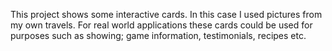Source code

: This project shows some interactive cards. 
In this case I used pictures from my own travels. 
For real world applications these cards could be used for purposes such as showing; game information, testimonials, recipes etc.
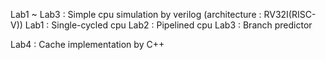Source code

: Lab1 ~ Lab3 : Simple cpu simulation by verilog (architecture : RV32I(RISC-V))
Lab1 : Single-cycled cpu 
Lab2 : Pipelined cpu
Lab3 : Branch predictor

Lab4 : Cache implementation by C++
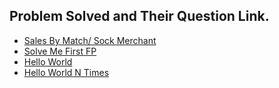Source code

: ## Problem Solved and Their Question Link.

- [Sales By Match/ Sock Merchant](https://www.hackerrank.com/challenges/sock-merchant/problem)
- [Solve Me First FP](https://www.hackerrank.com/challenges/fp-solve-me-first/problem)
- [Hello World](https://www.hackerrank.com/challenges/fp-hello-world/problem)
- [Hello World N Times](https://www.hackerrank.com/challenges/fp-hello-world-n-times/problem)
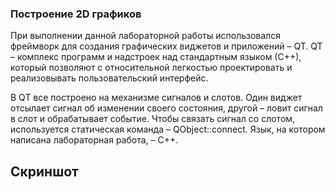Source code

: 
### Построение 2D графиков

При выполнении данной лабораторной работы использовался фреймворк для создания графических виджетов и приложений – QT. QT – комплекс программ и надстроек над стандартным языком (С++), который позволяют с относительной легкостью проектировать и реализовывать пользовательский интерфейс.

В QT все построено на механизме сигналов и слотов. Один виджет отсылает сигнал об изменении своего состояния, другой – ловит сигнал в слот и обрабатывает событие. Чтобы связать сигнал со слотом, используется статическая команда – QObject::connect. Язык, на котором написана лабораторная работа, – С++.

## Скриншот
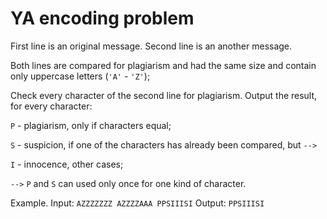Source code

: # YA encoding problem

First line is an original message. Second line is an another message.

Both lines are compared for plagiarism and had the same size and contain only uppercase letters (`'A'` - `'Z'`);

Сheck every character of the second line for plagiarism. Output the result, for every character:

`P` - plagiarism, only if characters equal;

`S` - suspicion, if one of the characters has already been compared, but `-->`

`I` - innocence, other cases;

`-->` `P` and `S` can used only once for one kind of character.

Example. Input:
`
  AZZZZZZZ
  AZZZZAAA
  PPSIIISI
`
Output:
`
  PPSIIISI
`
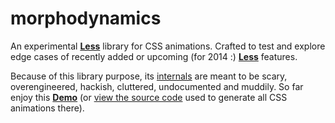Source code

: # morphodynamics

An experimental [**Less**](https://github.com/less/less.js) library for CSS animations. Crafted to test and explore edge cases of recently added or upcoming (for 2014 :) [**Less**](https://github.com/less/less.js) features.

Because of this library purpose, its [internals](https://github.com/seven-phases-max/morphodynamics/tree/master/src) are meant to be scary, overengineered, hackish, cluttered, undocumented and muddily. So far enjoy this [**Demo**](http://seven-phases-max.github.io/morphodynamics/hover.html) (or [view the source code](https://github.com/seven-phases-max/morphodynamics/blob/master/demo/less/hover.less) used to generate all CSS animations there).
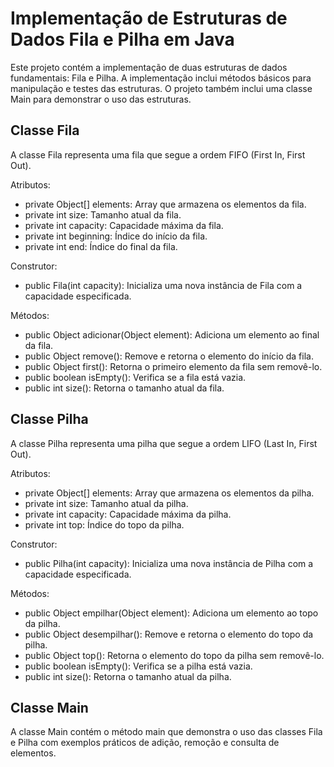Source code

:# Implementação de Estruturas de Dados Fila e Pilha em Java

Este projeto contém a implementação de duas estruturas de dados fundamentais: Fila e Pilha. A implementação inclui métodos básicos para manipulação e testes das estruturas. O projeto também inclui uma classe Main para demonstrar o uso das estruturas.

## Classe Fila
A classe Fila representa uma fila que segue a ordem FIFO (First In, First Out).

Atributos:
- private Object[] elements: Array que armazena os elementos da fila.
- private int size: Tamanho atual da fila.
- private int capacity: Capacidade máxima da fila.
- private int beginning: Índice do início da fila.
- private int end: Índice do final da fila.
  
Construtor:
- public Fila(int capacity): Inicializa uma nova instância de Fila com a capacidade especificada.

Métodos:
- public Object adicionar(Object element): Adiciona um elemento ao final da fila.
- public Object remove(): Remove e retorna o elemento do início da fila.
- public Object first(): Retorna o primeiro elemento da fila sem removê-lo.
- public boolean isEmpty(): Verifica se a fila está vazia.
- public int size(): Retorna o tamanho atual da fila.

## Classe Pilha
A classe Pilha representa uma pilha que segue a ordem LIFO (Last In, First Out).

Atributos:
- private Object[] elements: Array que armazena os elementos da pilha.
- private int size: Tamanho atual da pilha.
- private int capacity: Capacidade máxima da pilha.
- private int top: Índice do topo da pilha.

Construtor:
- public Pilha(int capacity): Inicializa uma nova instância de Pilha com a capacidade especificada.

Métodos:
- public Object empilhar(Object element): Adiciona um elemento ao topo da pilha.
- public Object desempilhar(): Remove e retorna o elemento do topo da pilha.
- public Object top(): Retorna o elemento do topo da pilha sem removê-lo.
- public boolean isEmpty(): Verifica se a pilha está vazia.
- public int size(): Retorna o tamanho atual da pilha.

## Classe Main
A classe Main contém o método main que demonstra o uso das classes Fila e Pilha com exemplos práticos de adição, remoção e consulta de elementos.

* * * * *

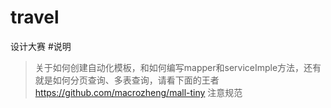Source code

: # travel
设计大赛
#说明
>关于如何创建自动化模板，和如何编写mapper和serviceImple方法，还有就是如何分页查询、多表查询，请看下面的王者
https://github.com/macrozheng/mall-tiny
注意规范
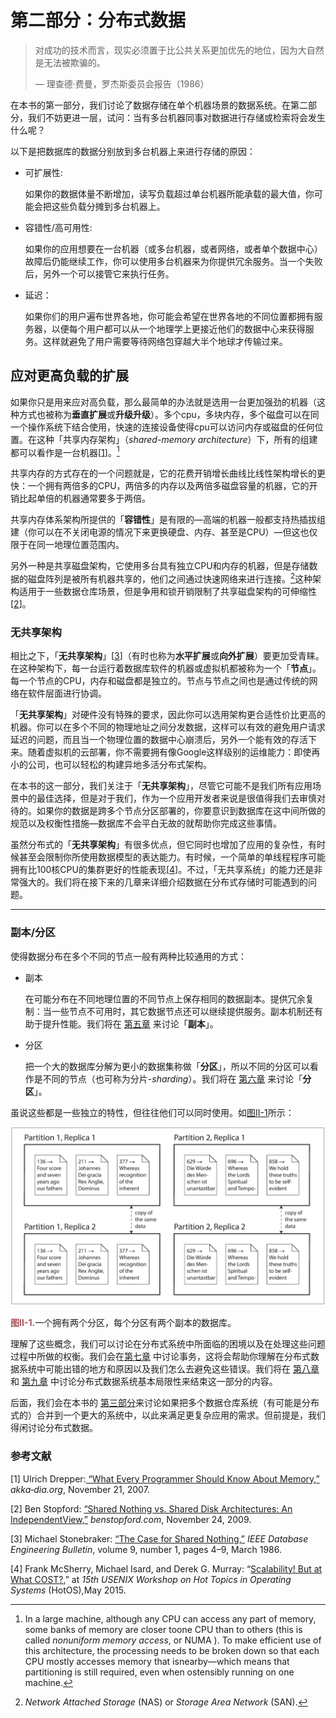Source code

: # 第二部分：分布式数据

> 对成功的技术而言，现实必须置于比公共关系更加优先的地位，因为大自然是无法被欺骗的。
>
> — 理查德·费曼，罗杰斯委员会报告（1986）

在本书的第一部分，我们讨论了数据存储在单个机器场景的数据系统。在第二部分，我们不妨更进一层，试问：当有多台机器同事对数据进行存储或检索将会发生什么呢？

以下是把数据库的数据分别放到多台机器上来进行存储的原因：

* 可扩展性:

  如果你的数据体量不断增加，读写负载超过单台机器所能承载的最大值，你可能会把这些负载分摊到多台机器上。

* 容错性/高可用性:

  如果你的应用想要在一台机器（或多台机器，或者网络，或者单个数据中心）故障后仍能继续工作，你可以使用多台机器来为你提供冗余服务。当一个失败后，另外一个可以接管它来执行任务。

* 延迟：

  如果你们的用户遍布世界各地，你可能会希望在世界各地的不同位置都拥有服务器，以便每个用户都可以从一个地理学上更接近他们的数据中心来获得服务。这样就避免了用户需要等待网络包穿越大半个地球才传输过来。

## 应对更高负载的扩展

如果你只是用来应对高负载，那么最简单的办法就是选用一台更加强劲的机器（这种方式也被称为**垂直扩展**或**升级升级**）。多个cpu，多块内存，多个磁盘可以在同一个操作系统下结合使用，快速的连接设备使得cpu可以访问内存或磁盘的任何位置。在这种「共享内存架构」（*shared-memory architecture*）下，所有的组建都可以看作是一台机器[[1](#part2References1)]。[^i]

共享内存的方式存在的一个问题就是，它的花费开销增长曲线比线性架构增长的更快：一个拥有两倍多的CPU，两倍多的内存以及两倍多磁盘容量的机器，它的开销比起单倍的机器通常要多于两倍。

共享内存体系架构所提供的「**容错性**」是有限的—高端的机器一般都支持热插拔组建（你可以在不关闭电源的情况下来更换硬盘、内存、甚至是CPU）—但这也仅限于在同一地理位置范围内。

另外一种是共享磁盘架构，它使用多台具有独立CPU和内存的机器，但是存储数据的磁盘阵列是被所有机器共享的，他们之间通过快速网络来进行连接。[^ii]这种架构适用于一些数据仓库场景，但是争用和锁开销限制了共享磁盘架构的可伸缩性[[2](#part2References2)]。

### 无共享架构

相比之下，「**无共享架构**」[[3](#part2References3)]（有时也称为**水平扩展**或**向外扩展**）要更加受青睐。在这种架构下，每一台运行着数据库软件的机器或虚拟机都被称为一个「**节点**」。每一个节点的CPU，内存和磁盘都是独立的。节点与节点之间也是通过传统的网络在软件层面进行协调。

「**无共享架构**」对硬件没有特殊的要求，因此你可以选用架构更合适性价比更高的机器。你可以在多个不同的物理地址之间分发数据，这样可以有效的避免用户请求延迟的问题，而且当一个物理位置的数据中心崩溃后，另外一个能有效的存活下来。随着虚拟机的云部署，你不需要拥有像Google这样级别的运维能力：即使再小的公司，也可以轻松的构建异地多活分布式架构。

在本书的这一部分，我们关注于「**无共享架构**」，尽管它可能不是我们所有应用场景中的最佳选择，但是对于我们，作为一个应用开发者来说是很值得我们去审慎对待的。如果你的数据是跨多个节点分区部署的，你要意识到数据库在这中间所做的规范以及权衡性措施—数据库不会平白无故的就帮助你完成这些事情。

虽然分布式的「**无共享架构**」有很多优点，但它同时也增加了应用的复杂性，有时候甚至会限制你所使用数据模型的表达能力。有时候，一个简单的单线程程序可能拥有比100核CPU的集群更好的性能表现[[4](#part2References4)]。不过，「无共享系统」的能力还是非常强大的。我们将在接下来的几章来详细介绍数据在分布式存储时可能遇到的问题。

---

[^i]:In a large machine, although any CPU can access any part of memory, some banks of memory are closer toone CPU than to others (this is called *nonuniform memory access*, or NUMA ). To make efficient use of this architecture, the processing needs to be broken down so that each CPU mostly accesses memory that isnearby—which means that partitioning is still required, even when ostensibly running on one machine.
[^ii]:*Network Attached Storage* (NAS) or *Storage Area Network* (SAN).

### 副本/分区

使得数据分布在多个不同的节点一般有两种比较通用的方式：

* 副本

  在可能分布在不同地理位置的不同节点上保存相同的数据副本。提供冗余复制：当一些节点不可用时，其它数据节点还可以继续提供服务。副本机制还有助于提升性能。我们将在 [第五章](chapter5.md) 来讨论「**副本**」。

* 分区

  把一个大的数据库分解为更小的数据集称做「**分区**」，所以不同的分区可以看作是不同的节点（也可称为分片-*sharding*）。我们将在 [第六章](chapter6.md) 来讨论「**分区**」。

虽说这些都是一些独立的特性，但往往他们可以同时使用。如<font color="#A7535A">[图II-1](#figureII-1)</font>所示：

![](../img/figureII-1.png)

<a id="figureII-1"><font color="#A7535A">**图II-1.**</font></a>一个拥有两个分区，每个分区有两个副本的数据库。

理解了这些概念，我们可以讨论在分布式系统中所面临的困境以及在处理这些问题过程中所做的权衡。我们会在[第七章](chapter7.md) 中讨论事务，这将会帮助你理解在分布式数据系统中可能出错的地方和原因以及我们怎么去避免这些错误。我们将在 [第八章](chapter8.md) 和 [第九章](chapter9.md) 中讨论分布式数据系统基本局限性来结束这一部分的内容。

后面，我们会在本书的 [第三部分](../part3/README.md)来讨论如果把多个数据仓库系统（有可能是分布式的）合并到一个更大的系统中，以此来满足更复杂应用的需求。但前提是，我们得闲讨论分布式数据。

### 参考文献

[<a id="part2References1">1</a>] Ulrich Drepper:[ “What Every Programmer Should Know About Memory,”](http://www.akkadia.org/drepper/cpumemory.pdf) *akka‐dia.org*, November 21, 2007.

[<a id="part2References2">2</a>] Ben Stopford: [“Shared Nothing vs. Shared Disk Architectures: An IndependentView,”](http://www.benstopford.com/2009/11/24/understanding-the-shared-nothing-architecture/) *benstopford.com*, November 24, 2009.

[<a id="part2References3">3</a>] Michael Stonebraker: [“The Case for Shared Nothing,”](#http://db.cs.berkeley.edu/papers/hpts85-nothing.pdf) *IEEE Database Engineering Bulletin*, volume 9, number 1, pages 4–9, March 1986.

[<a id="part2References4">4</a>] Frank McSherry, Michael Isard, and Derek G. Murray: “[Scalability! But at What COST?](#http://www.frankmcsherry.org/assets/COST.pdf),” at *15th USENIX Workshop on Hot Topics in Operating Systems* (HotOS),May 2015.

* * * * *

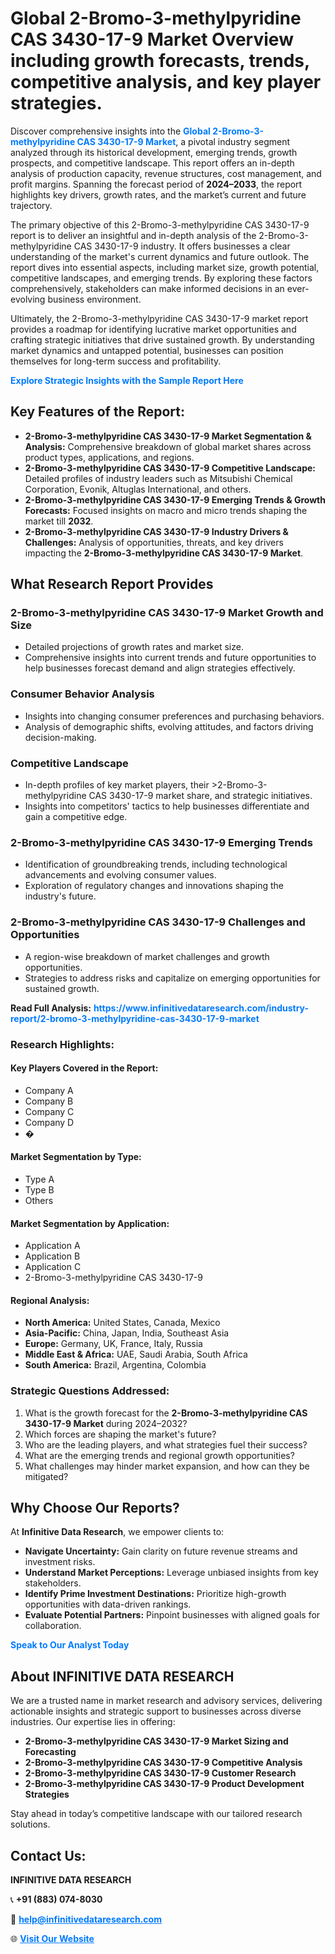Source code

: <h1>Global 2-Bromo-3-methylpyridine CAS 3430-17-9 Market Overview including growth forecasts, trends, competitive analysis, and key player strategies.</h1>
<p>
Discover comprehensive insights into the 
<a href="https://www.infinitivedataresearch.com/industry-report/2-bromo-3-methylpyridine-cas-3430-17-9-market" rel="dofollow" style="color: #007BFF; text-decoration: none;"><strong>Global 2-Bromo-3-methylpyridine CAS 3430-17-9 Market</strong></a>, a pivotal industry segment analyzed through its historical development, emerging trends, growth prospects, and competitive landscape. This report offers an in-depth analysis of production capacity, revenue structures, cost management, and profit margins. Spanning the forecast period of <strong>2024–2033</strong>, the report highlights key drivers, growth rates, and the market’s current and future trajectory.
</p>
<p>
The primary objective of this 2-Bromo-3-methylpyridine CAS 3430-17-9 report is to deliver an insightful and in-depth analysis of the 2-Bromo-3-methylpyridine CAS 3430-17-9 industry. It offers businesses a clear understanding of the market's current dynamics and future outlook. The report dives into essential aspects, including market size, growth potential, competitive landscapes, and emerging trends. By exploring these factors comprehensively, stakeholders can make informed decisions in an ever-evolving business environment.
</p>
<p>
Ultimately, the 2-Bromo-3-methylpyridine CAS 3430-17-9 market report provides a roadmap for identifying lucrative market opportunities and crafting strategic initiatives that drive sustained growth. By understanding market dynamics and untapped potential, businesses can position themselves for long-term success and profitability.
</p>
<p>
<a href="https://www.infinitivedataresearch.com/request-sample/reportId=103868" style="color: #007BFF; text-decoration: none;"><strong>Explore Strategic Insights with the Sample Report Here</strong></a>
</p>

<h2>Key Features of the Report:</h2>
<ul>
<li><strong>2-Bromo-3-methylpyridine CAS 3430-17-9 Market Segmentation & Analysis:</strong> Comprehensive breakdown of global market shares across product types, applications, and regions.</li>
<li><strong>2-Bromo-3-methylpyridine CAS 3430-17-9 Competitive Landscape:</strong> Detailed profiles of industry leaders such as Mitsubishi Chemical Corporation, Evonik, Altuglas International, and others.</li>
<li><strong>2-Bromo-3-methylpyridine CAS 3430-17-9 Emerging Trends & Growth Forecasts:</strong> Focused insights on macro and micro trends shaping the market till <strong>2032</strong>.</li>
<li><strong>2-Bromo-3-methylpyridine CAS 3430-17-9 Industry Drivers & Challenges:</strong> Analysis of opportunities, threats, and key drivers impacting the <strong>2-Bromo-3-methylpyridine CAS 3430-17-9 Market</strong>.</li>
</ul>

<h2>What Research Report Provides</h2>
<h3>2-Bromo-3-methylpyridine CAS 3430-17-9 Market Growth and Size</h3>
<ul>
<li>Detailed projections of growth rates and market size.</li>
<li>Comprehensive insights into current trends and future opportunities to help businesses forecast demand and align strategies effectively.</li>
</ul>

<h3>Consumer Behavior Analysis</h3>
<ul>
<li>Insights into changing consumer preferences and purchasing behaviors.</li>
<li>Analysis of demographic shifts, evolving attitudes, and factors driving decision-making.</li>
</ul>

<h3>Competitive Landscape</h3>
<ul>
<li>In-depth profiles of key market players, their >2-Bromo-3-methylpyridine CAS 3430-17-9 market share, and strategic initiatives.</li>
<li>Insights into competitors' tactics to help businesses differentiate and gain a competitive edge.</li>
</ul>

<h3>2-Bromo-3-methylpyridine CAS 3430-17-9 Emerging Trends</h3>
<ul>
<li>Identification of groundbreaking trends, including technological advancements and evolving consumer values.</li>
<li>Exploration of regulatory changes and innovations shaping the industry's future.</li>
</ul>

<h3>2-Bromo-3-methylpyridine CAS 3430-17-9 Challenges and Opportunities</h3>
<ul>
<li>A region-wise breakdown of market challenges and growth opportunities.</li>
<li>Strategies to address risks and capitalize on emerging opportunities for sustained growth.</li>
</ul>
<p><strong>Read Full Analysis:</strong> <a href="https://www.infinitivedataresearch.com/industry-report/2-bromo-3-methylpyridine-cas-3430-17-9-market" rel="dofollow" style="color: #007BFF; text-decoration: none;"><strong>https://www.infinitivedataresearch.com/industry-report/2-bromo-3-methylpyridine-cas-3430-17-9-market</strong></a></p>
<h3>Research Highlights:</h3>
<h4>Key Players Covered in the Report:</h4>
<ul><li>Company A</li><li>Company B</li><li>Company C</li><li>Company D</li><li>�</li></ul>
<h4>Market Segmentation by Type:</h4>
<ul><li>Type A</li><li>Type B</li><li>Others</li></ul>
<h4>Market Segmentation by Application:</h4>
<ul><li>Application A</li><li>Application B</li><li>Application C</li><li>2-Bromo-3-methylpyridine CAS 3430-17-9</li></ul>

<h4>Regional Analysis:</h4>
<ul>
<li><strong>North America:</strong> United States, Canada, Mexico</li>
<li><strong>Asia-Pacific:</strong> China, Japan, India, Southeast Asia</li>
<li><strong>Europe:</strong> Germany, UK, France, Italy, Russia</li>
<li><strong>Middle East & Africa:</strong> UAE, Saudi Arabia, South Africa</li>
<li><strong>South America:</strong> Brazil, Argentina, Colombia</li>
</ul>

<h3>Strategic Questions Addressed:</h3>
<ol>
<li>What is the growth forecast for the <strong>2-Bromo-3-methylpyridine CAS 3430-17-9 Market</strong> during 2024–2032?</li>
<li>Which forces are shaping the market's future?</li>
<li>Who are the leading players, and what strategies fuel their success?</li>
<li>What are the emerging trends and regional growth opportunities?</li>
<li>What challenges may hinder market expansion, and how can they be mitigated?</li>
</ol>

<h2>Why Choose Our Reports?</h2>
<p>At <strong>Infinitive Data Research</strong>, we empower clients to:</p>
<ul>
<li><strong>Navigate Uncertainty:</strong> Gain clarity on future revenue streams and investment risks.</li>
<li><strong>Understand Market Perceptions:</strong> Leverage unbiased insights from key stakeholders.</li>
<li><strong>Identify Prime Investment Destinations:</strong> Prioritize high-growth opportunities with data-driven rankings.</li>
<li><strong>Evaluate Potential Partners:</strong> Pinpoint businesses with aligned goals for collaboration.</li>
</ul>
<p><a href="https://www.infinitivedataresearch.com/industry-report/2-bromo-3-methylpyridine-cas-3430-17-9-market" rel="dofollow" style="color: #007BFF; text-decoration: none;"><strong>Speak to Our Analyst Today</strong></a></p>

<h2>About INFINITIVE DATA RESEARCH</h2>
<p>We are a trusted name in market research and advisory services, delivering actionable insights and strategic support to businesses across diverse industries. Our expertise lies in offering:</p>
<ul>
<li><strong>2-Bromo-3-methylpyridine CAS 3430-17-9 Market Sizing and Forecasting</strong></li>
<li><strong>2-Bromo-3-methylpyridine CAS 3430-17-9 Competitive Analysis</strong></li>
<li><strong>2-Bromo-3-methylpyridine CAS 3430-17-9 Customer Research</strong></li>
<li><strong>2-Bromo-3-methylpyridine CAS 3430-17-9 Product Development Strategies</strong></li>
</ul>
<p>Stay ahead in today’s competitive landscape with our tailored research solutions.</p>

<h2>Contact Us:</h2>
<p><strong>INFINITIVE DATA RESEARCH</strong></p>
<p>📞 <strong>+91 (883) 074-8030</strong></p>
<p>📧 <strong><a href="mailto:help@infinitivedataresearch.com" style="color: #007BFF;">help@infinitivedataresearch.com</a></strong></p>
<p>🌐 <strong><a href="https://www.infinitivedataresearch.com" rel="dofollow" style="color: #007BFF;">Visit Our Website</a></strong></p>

* * * * *

Work order >>
Produce a word-for-word copy of everything above from the line holding "<h3>Strategic Questions Addressed:</h3>" down to the line holding "<li><strong>Identify Prime Investment", with both of those lines kept.

Output >>
<h3>Strategic Questions Addressed:</h3>
<ol>
<li>What is the growth forecast for the <strong>2-Bromo-3-methylpyridine CAS 3430-17-9 Market</strong> during 2024–2032?</li>
<li>Which forces are shaping the market's future?</li>
<li>Who are the leading players, and what strategies fuel their success?</li>
<li>What are the emerging trends and regional growth opportunities?</li>
<li>What challenges may hinder market expansion, and how can they be mitigated?</li>
</ol>

<h2>Why Choose Our Reports?</h2>
<p>At <strong>Infinitive Data Research</strong>, we empower clients to:</p>
<ul>
<li><strong>Navigate Uncertainty:</strong> Gain clarity on future revenue streams and investment risks.</li>
<li><strong>Understand Market Perceptions:</strong> Leverage unbiased insights from key stakeholders.</li>
<li><strong>Identify Prime Investment Destinations:</strong> Prioritize high-growth opportunities with data-driven rankings.</li>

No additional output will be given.